王太子は髪の毛どころか、睫毛も眉毛も鼻毛も……毛という毛が抜け落ちてしまった。見えないが、ワキ毛とか脛毛とか、他の毛も抜けたのだろう。
「ぶっ」
「ぐひゅっ」
スゲーわ、うちの兄達。流石のあたしも笑えねぇわ!いや、今まで奴がユーリフィアンにしていた仕打ちを思えばまぁ………仕方ないな。無毛に苦しむがよいわ。しっかし、無毛だと眉毛も睫毛もないから、美形でもなんか怖い。あーあ、美貌が自慢だったのにねぇ。残念だったね。
「………え?」
無毛の王太子がペタペタと自らを触る。そこには、耳に引っかかっていた毛がごっっそりついていた。

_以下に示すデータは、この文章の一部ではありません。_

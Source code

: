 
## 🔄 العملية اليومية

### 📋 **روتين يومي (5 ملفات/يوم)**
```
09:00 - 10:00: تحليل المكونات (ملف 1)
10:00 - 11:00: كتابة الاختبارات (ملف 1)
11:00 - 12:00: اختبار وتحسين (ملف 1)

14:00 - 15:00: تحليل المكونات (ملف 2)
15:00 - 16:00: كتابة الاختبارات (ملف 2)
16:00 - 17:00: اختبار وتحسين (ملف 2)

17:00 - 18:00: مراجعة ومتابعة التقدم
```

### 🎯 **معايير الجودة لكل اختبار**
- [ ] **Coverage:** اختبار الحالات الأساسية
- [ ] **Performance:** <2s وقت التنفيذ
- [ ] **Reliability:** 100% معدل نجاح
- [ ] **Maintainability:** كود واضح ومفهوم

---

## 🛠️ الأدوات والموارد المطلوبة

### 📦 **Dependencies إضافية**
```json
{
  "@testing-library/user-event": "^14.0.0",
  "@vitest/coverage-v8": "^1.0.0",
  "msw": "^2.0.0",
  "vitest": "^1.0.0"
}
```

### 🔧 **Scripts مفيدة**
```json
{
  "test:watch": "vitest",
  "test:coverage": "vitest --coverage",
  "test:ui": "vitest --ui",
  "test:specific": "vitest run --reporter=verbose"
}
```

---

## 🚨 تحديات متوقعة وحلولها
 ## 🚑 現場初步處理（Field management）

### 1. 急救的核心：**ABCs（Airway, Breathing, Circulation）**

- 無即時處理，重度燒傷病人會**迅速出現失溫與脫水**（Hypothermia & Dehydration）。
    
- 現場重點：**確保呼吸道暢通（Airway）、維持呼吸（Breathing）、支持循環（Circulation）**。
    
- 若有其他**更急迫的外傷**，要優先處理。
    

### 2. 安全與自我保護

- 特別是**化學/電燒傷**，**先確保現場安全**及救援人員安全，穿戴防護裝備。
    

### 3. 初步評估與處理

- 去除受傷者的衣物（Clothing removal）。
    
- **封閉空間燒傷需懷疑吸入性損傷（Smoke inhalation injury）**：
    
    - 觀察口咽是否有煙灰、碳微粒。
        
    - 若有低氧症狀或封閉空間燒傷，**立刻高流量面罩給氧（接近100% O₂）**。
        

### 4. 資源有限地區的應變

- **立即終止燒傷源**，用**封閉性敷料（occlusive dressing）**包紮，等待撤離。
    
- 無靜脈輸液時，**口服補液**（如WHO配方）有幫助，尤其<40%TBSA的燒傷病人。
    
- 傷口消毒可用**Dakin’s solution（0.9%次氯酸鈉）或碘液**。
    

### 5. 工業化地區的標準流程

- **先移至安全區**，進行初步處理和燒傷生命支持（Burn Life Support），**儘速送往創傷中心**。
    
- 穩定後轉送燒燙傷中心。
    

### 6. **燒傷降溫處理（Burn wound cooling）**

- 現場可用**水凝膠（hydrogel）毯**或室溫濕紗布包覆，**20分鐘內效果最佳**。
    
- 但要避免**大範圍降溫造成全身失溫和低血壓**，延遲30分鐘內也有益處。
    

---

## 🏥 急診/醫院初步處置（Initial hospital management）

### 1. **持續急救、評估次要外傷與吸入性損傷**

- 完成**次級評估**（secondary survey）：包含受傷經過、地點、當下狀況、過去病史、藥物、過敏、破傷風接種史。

「う、うわあああああああああ!?毛、毛が!私の毛があああああ!!?」
「ヒッ…」
お付きもビビっている。クビにされたら可哀相だからウチで雇うよって声をかけてあげるべき?
「…………なんの騒ぎですかな?」
あれ?血縁上の父が出てきた。散らばった毛に少し目を見開いたが、その程度だ。
「貴様……ヒール家を国家反逆罪で告発する!王太子である私に、このような仕打ちをしたのだ!」
「国家反逆罪で告発されるとすれば、それは殿下でしょうな」
その発言で周囲の気温すらも下げる男。それが血縁上の父であるレイノルド=コクーン=ヒール。冷酷なヒール公爵だ。なんというラスボス感。
「なっ」
「何故、殿下は我が家のユーリフィアンと婚姻すべきだったのか…それを理解していたなら、婚約破棄などしなかったはずです。殿下は私的な感情でこの国を危険に晒したのです。どうぞ、お帰りを。私は、私の…いえ、ヒール家の誇りに泥を塗った者を許しません。二度とこの屋敷へ来ないでください。私はもう無理だが、貴方はまだ未来がある。どうか…殿下が犯した最大の罪を知ってください」
「公爵…?」
最後の方は聞き取れなかったが、血縁上の父は家名を汚した馬鹿に怒っているようだ。
「王太子殿下のお帰りだ!!」
屈強な男達に囲まれて、強制丸ハゲた王太子は出ていったのだった。